Separatist Parties to Form Coalition, Seek Talks With Spanish Governement
Josep-Maria Terricabras, a member of the European Parliament for the ERC, told Sputnik that the three secessionist parties were planning to form a coalition in the regional legislature.
"We have been three different forces during the campaign but with a purpose of uniting our results and forming just a united government, just a united body. So that we are going to repeat, so to speak, the same policies and actions that we did before. We are going to form a government," Terricabras said.
The politician noted, however, that the talks between ousted Catalan leader Carles Puigdemont and Prime Minister Mariano Rajoy were rather unlikely to bring results due to the latter’s unwillingness to listen.
"It would help to solve the disagreements but I do not think that Mr. Rajoy wishes to talk to him. He is stubborn … He doesn’t want to talk to us … We have some members of Esquerra Republicana, who are sitting in the Spanish parliament to talk to him probably, but to convince him I do not think so. He is not ready to be convinced. He is not, in that sense, a reasonable man," Terricabras said.
Oriol Amat, former independent member of Catalan Parliament, Professor of Financial Economics at Pompeu Fabra University told Sputnik that the success of the Catalan pro-independence parties might pave the way for talks with Madrid on the future of the region without preconditions.
He added that accepting the result of the vote was currently the only legitimate option for Madrid officials.
"The Spanish Prime Minister and the Spanish government will have to accept that they have had a big defeat, now they have only three members in the Catalan Parliament, I mean the Spanish Popular Party, they must accept the result of the democracy, they must accept that they need to sit at the table and find democratic solutions, political solutions for the political problems that we have now," he explained.
Unionists Still Uncertain About Forming Coalition
Javier Nart, a member of the European Parliament for Citizen’s party, told Sputnik that the party still has not made its mind whether it would go for a coalition with other parties in order to achieve the absolute majority.
"The numbers make it very complicated.
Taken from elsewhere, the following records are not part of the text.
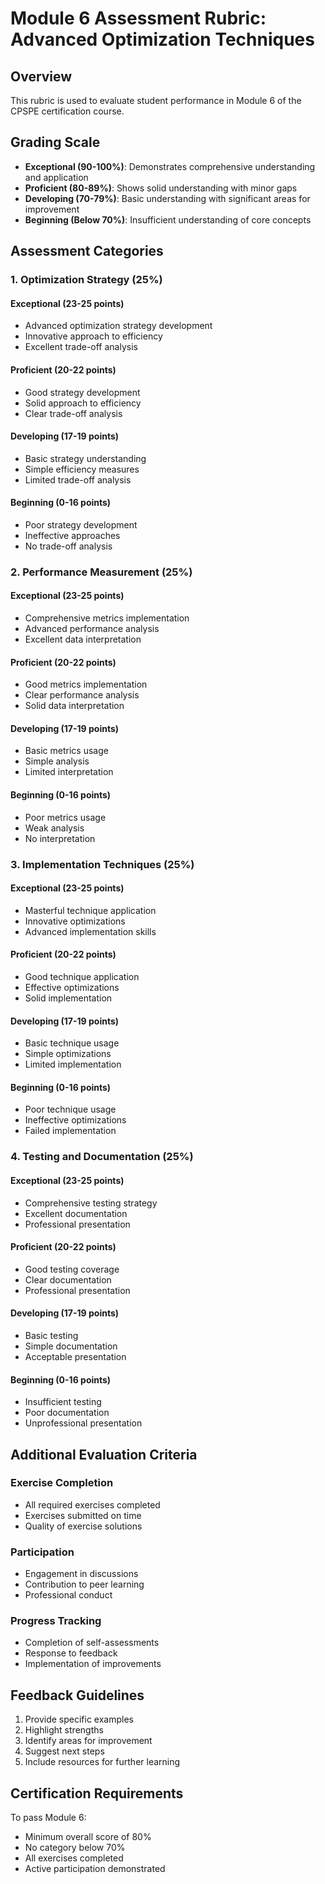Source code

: # Module 6 Assessment Rubric: Advanced Optimization Techniques

## Overview
This rubric is used to evaluate student performance in Module 6 of the CPSPE certification course.

## Grading Scale
- **Exceptional (90-100%)**: Demonstrates comprehensive understanding and application
- **Proficient (80-89%)**: Shows solid understanding with minor gaps
- **Developing (70-79%)**: Basic understanding with significant areas for improvement
- **Beginning (Below 70%)**: Insufficient understanding of core concepts

## Assessment Categories

### 1. Optimization Strategy (25%)
#### Exceptional (23-25 points)
- Advanced optimization strategy development
- Innovative approach to efficiency
- Excellent trade-off analysis

#### Proficient (20-22 points)
- Good strategy development
- Solid approach to efficiency
- Clear trade-off analysis

#### Developing (17-19 points)
- Basic strategy understanding
- Simple efficiency measures
- Limited trade-off analysis

#### Beginning (0-16 points)
- Poor strategy development
- Ineffective approaches
- No trade-off analysis

### 2. Performance Measurement (25%)
#### Exceptional (23-25 points)
- Comprehensive metrics implementation
- Advanced performance analysis
- Excellent data interpretation

#### Proficient (20-22 points)
- Good metrics implementation
- Clear performance analysis
- Solid data interpretation

#### Developing (17-19 points)
- Basic metrics usage
- Simple analysis
- Limited interpretation

#### Beginning (0-16 points)
- Poor metrics usage
- Weak analysis
- No interpretation

### 3. Implementation Techniques (25%)
#### Exceptional (23-25 points)
- Masterful technique application
- Innovative optimizations
- Advanced implementation skills

#### Proficient (20-22 points)
- Good technique application
- Effective optimizations
- Solid implementation

#### Developing (17-19 points)
- Basic technique usage
- Simple optimizations
- Limited implementation

#### Beginning (0-16 points)
- Poor technique usage
- Ineffective optimizations
- Failed implementation

### 4. Testing and Documentation (25%)
#### Exceptional (23-25 points)
- Comprehensive testing strategy
- Excellent documentation
- Professional presentation

#### Proficient (20-22 points)
- Good testing coverage
- Clear documentation
- Professional presentation

#### Developing (17-19 points)
- Basic testing
- Simple documentation
- Acceptable presentation

#### Beginning (0-16 points)
- Insufficient testing
- Poor documentation
- Unprofessional presentation

## Additional Evaluation Criteria

### Exercise Completion
- All required exercises completed
- Exercises submitted on time
- Quality of exercise solutions

### Participation
- Engagement in discussions
- Contribution to peer learning
- Professional conduct

### Progress Tracking
- Completion of self-assessments
- Response to feedback
- Implementation of improvements

## Feedback Guidelines
1. Provide specific examples
2. Highlight strengths
3. Identify areas for improvement
4. Suggest next steps
5. Include resources for further learning

## Certification Requirements
To pass Module 6:
- Minimum overall score of 80%
- No category below 70%
- All exercises completed
- Active participation demonstrated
I make mine the words of [Citizen’s spokeswoman Ines] Arrimadas, when she says that we don't throw in the towel, we're never going to do that. We'll see what happens, let's wait and see what the separatist parties – which are more harmed – will do," Nart said.
"In my opinion, one in four Catalans understands that Catalonia is the project driven by Cs. A few years ago this was unheard of. We want to build a common society, where it is understood that no one is the owner of it, as some people seems to believe. We need to have a deep and common sense, to work for one Catalonia for all," Nart said.
Civil Organizations Call For Coexistence, Harmony
Societat Civil Catalana, a civil organizations opposing pro-independence movement, issued a press release after the election, in which it urged the new government to ensure "coexistence and harmony" among the Catalan citizens of various political views.
"[Societat Civil Catalana] considers that now it is essential more than ever to continue implementing its plan of action with the clear objective of promoting coexistence and harmony among Catalans and creating bridges of dialogue within the law to overcome the social fracture suffered by Catalan society of the separatist drift, provided that the established legal framework is respected at all times," the press release read.
"The unilateral path hurts all Catalans and the pro-independence representatives must be aware that if they continue to act as they have done so far they can generate an internal crisis in Catalonia without precedent," the press release read.
The autonomous region has faced weeks of turmoil following the referendum on independence held on October 1. Over 90 percent of 2.2 million out of 5.3 million registered voters have backed independence. Madrid has not recognized the legality of the vote or its results. On October 27, the Catalan parliament passed a declaration of independence, but the Spanish Senate on the same day approved the use of article 155 of the Spanish constitution, which allows Madrid to impose direct rule over the autonomous region.